Task to carry out:
What you give back should match the listing word for word.

****

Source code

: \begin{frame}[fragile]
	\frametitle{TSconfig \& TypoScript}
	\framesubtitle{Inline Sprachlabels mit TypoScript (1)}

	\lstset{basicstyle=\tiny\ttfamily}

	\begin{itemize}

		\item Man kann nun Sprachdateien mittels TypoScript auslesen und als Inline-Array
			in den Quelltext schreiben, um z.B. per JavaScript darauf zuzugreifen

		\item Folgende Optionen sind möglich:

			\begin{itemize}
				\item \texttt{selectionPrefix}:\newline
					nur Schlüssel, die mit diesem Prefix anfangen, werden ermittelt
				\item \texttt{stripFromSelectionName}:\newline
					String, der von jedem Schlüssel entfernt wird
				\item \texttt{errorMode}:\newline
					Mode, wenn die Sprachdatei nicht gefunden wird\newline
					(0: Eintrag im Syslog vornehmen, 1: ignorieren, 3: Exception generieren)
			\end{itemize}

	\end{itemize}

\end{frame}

****

Expected output:
Source code

: \begin{frame}[fragile]
	\frametitle{TSconfig \& TypoScript}
	\framesubtitle{Inline Sprachlabels mit TypoScript (1)}

	\lstset{basicstyle=\tiny\ttfamily}

	\begin{itemize}

		\item Man kann nun Sprachdateien mittels TypoScript auslesen und als Inline-Array
			in den Quelltext schreiben, um z.B. per JavaScript darauf zuzugreifen

		\item Folgende Optionen sind möglich:

			\begin{itemize}
				\item \texttt{selectionPrefix}:\newline
					nur Schlüssel, die mit diesem Prefix anfangen, werden ermittelt
				\item \texttt{stripFromSelectionName}:\newline
					String, der von jedem Schlüssel entfernt wird
				\item \texttt{errorMode}:\newline
					Mode, wenn die Sprachdatei nicht gefunden wird\newline
					(0: Eintrag im Syslog vornehmen, 1: ignorieren, 3: Exception generieren)
			\end{itemize}

	\end{itemize}

\end{frame}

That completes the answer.